It is further contemplated that nearly all of the inner surfaces of the housing 212 of the process chamber 210 as well as any outer surfaces of the inner housing 222 of the process source, which may come into direct contact with the plasma to be generated, are protected by interchangeable metal sheets or cover plates. These can be exchanged relatively quickly at regular intervals and cleaned independently of the operation of the substrate processing device 10, whereby the service life occurring for the cleaning of the process chambers 210, 310, 410, 510 can be reduced to a minimum. As further shown in FIG. 5, individual electrical contacting units 250, 252 are provided on both sides of the process source 220 at the transverse inner sides of the housing 212 of the process chamber 210, which project inwardly from the respective chamber inner wall. Those contacting units 250, 252 are electrically contactable with the respective substrate carrier 30, 32 in order to apply an RF bias voltage to the substrates 40, 41, 42, 43, 44, 46 to be subjected to the surface treatment process. As a result, for example, a plasma coating process can be accelerated and improved qualitatively.

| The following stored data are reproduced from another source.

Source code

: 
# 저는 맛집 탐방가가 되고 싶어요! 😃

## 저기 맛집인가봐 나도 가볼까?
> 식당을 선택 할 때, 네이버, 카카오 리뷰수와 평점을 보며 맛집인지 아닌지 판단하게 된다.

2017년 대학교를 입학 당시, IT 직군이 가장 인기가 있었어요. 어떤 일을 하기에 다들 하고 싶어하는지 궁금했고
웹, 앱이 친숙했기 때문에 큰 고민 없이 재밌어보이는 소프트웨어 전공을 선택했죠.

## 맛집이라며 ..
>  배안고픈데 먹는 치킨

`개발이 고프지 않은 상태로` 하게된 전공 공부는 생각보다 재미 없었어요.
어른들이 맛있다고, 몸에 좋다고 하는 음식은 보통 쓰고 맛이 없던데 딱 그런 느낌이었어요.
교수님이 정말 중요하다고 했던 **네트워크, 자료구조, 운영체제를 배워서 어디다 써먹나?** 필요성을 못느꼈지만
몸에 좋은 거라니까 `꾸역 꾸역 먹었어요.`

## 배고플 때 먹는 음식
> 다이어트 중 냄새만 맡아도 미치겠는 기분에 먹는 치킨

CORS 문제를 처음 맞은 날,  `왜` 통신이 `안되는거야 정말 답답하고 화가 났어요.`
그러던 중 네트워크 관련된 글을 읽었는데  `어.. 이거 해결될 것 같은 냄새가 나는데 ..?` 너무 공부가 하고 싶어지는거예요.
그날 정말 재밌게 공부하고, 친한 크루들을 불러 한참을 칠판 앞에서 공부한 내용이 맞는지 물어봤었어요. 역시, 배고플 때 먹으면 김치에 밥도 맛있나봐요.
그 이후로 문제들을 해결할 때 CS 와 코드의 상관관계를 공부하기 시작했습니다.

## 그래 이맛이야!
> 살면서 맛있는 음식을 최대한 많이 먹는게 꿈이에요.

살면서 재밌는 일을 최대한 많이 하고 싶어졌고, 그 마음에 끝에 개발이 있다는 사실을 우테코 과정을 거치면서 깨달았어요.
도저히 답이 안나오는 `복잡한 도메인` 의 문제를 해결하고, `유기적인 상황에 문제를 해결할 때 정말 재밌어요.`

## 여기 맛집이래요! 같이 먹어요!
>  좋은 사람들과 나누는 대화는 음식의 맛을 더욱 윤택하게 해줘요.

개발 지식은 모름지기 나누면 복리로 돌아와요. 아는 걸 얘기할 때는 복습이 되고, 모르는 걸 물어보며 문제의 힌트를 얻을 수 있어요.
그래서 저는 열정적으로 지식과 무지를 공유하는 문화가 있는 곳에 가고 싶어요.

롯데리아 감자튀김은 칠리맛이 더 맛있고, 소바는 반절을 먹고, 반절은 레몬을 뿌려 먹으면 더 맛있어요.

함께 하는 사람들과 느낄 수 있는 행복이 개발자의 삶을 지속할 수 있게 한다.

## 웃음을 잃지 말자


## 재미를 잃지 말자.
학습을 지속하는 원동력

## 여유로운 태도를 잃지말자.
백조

Since the actual surface treatment process proceeds statically, that is to say without relative movement between substrate 40, 41, 42, 43, 44, 46 and process source 220, an electrical contact between contacting unit 250 and substrate carrier 30 and between the surface is in each case before a start of the surface treatment process make electrical contacting unit 252 and the substrate support 32 and after the completion of the surface treatment process and before further transport of the substrate support 30, 32 in the transport direction T again. This electrical contacting and separation can be done fully automatically. The contacting units 250, 252 may each have a movable contact pin, which is adjustable or movable for electrical contacting with the substrate carrier substantially perpendicular to the plane of the substrate carrier 30, 32.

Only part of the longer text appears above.